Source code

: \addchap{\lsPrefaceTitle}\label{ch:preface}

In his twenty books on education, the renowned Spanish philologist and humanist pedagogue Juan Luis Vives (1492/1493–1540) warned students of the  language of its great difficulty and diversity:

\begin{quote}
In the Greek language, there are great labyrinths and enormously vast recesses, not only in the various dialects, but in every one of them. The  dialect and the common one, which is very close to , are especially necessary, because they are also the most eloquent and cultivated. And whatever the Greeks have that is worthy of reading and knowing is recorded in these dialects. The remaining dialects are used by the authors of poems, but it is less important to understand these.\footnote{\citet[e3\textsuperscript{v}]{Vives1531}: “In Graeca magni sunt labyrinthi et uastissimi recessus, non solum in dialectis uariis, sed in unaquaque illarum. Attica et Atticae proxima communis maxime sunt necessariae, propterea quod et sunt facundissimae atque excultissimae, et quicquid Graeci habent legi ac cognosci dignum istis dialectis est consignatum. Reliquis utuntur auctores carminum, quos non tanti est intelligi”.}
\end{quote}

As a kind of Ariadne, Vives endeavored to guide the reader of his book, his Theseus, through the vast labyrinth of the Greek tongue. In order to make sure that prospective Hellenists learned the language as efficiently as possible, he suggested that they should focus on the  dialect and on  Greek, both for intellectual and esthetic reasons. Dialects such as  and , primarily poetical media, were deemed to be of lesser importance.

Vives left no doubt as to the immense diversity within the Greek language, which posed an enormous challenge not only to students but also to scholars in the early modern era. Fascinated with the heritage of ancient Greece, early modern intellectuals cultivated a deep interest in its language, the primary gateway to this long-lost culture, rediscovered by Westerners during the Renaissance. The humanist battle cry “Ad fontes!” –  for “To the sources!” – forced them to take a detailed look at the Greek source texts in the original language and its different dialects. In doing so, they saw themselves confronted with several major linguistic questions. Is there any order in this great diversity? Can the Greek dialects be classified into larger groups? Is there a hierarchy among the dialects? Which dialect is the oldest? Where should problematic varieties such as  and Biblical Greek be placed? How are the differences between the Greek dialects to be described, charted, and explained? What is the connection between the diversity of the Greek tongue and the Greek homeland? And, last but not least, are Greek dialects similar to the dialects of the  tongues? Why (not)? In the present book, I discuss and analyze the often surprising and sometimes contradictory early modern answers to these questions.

▶ [Task prompt]: Would you set down exactly the lines from the line with "As a kind of" through the last one in the material?

▶ [Your response]:
As a kind of Ariadne, Vives endeavored to guide the reader of his book, his Theseus, through the vast labyrinth of the Greek tongue. In order to make sure that prospective Hellenists learned the language as efficiently as possible, he suggested that they should focus on the  dialect and on  Greek, both for intellectual and esthetic reasons. Dialects such as  and , primarily poetical media, were deemed to be of lesser importance.

Vives left no doubt as to the immense diversity within the Greek language, which posed an enormous challenge not only to students but also to scholars in the early modern era. Fascinated with the heritage of ancient Greece, early modern intellectuals cultivated a deep interest in its language, the primary gateway to this long-lost culture, rediscovered by Westerners during the Renaissance. The humanist battle cry “Ad fontes!” –  for “To the sources!” – forced them to take a detailed look at the Greek source texts in the original language and its different dialects. In doing so, they saw themselves confronted with several major linguistic questions. Is there any order in this great diversity? Can the Greek dialects be classified into larger groups? Is there a hierarchy among the dialects? Which dialect is the oldest? Where should problematic varieties such as  and Biblical Greek be placed? How are the differences between the Greek dialects to be described, charted, and explained? What is the connection between the diversity of the Greek tongue and the Greek homeland? And, last but not least, are Greek dialects similar to the dialects of the  tongues? Why (not)? In the present book, I discuss and analyze the often surprising and sometimes contradictory early modern answers to these questions.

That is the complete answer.